PROBLEM TO WORK ON: Every line of the records below that holds the word "front" belongs in the answer.

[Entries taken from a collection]
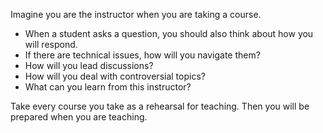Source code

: Imagine you are the instructor when you are taking a course.

- When a student asks a question, you should also think about how you will respond.
- If there are technical issues, how will you navigate them?
- How will you lead discussions?
- How will you deal with controversial topics?
- What can you learn from this instructor?

Take every course you take as a rehearsal for teaching. Then you will be prepared when you are teaching.
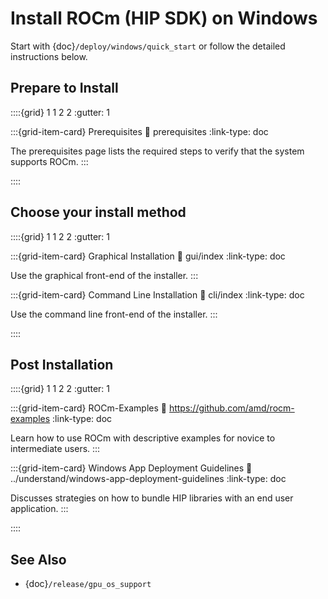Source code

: # Install ROCm (HIP SDK) on Windows

Start with {doc}`/deploy/windows/quick_start` or follow the detailed
instructions below.

## Prepare to Install

::::{grid} 1 1 2 2
:gutter: 1

:::{grid-item-card} Prerequisites
:link: prerequisites
:link-type: doc

The prerequisites page lists the required steps to verify that the system
supports ROCm.
:::

::::

## Choose your install method

::::{grid} 1 1 2 2
:gutter: 1

:::{grid-item-card} Graphical Installation
:link: gui/index
:link-type: doc

Use the graphical front-end of the installer.
:::

:::{grid-item-card} Command Line Installation
:link: cli/index
:link-type: doc

Use the command line front-end of the installer.
:::

::::

## Post Installation

::::{grid} 1 1 2 2
:gutter: 1

:::{grid-item-card} ROCm-Examples
:link: https://github.com/amd/rocm-examples
:link-type: doc

Learn how to use ROCm with descriptive examples for novice to intermediate users.
:::

:::{grid-item-card} Windows App Deployment Guidelines
:link: ../understand/windows-app-deployment-guidelines
:link-type: doc

Discusses strategies on how to bundle HIP libraries with an end user application.
:::

::::

## See Also

- {doc}`/release/gpu_os_support`
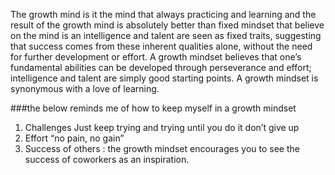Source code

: The growth mind is it the mind that always practicing and learning and the result of the growth mind is absolutely better than fixed mindset that believe on the mind is an intelligence and talent are seen as fixed traits, suggesting that success comes from these inherent qualities alone, without the need for further development or effort.
A growth mindset believes that one’s fundamental abilities can be developed through perseverance and effort; intelligence and talent are simply good starting points. A growth mindset is synonymous with a love of learning.

###the below reminds me of how to keep myself in a growth mindset
1.  Challenges Just keep trying and trying until you do it don’t give up 
2.  Effort “no pain, no gain”
3.  Success of others : the growth mindset encourages you to see the success of coworkers as an inspiration.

EXERCISE RESPONSE:
Use the graphical front-end of the installer.
Use the command line front-end of the installer.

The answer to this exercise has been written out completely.